Bev: So the literary device of Matthew - and this is really really summary stuff - we are let in on the story through direct speaking and being told about the characters. So we get to know the characters based on their traits and ultimately the story is woven through this telling of traits, i.e. Jesus’ traits are described as obedient toward God and compassionate towards crowds. Jack Kingsbury talks about that there’s round characters which is Jesus and the disciples. And what he means by that is that these characters have a variety of traits and sometimes they’re conflictual. A perfect example of this is the disciples. You get to know them almost as 3 dimensional characters. Sometimes they’ll be pro-Jesus and sometimes…

Marilyn: So they’re complex.

Bev: Exactly. And then you get the flat characters which are the Jewish leaders and the crowd. They have few traits and they’re pretty much predictable. So the Jewish leaders are usually “evil bastards”. They’re a foil.

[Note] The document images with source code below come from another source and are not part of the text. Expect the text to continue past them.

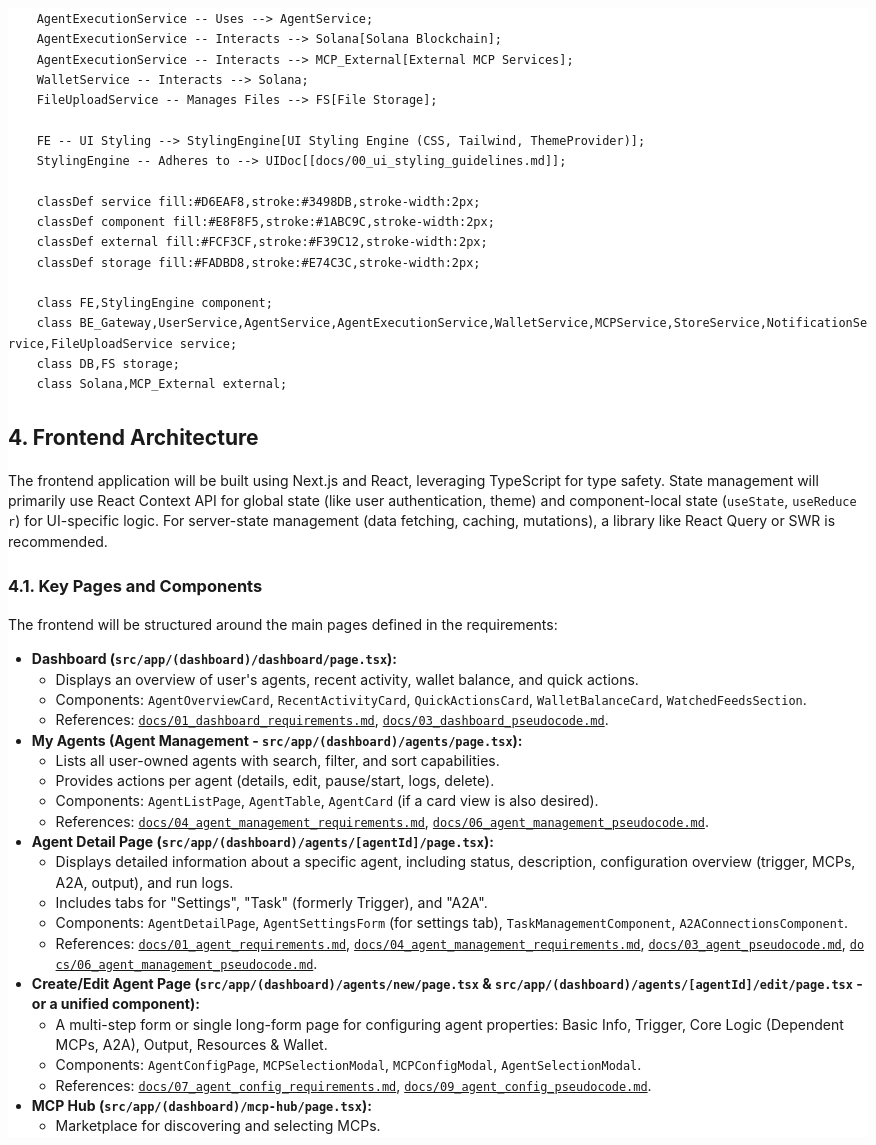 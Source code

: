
 ```mermaid
    AgentExecutionService -- Uses --> AgentService;
    AgentExecutionService -- Interacts --> Solana[Solana Blockchain];
    AgentExecutionService -- Interacts --> MCP_External[External MCP Services];
    WalletService -- Interacts --> Solana;
    FileUploadService -- Manages Files --> FS[File Storage];

    FE -- UI Styling --> StylingEngine[UI Styling Engine (CSS, Tailwind, ThemeProvider)];
    StylingEngine -- Adheres to --> UIDoc[[docs/00_ui_styling_guidelines.md]];

    classDef service fill:#D6EAF8,stroke:#3498DB,stroke-width:2px;
    classDef component fill:#E8F8F5,stroke:#1ABC9C,stroke-width:2px;
    classDef external fill:#FCF3CF,stroke:#F39C12,stroke-width:2px;
    classDef storage fill:#FADBD8,stroke:#E74C3C,stroke-width:2px;

    class FE,StylingEngine component;
    class BE_Gateway,UserService,AgentService,AgentExecutionService,WalletService,MCPService,StoreService,NotificationService,FileUploadService service;
    class DB,FS storage;
    class Solana,MCP_External external;
```

## 4. Frontend Architecture

The frontend application will be built using Next.js and React, leveraging TypeScript for type safety. State management will primarily use React Context API for global state (like user authentication, theme) and component-local state (`useState`, `useReducer`) for UI-specific logic. For server-state management (data fetching, caching, mutations), a library like React Query or SWR is recommended.

### 4.1. Key Pages and Components

The frontend will be structured around the main pages defined in the requirements:

*   **Dashboard (`src/app/(dashboard)/dashboard/page.tsx`):**
    *   Displays an overview of user's agents, recent activity, wallet balance, and quick actions.
    *   Components: `AgentOverviewCard`, `RecentActivityCard`, `QuickActionsCard`, `WalletBalanceCard`, `WatchedFeedsSection`.
    *   References: [`docs/01_dashboard_requirements.md`](docs/01_dashboard_requirements.md), [`docs/03_dashboard_pseudocode.md`](docs/03_dashboard_pseudocode.md).
*   **My Agents (Agent Management - `src/app/(dashboard)/agents/page.tsx`):**
    *   Lists all user-owned agents with search, filter, and sort capabilities.
    *   Provides actions per agent (details, edit, pause/start, logs, delete).
    *   Components: `AgentListPage`, `AgentTable`, `AgentCard` (if a card view is also desired).
    *   References: [`docs/04_agent_management_requirements.md`](docs/04_agent_management_requirements.md), [`docs/06_agent_management_pseudocode.md`](docs/06_agent_management_pseudocode.md).
*   **Agent Detail Page (`src/app/(dashboard)/agents/[agentId]/page.tsx`):**
    *   Displays detailed information about a specific agent, including status, description, configuration overview (trigger, MCPs, A2A, output), and run logs.
    *   Includes tabs for "Settings", "Task" (formerly Trigger), and "A2A".
    *   Components: `AgentDetailPage`, `AgentSettingsForm` (for settings tab), `TaskManagementComponent`, `A2AConnectionsComponent`.
    *   References: [`docs/01_agent_requirements.md`](docs/01_agent_requirements.md), [`docs/04_agent_management_requirements.md`](docs/04_agent_management_requirements.md), [`docs/03_agent_pseudocode.md`](docs/03_agent_pseudocode.md), [`docs/06_agent_management_pseudocode.md`](docs/06_agent_management_pseudocode.md).
*   **Create/Edit Agent Page (`src/app/(dashboard)/agents/new/page.tsx` & `src/app/(dashboard)/agents/[agentId]/edit/page.tsx` - or a unified component):**
    *   A multi-step form or single long-form page for configuring agent properties: Basic Info, Trigger, Core Logic (Dependent MCPs, A2A), Output, Resources & Wallet.
    *   Components: `AgentConfigPage`, `MCPSelectionModal`, `MCPConfigModal`, `AgentSelectionModal`.
    *   References: [`docs/07_agent_config_requirements.md`](docs/07_agent_config_requirements.md), [`docs/09_agent_config_pseudocode.md`](docs/09_agent_config_pseudocode.md).
*   **MCP Hub (`src/app/(dashboard)/mcp-hub/page.tsx`):**
    *   Marketplace for discovering and selecting MCPs.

Marilyn: What does it mean to be a foil?

Bev: They serve a purpose. So Matthew’s list of players is Jesus, the disciples, the Jewish leaders, the crowds and the minor characters and we’ll go through this really briefly. So Jesus is like the leading man and he’s God’s supreme agent who is in complete accord with God’s systems and values. There’s no sense of “Who am I?” There’s no self-doubt.

Paul: There’s no “Last Temptation” [movie], that’s for sure.

Marilyn: That means peaceful. “Accord” means at peace, like Concordia. There’s no conflict!

Bev: Yeah, that’s probably true. He’s at peace with him and God. So his traits would be… saving, authoritative, utterly certain, loves God wholly in other words love God with all your heart, soul and mind. He has an amazing sense of integrity, enabling (what he would mean by that is that he wants to bring people into a deeper faith), he is faithful, compassionate, confrontational, and self-giving.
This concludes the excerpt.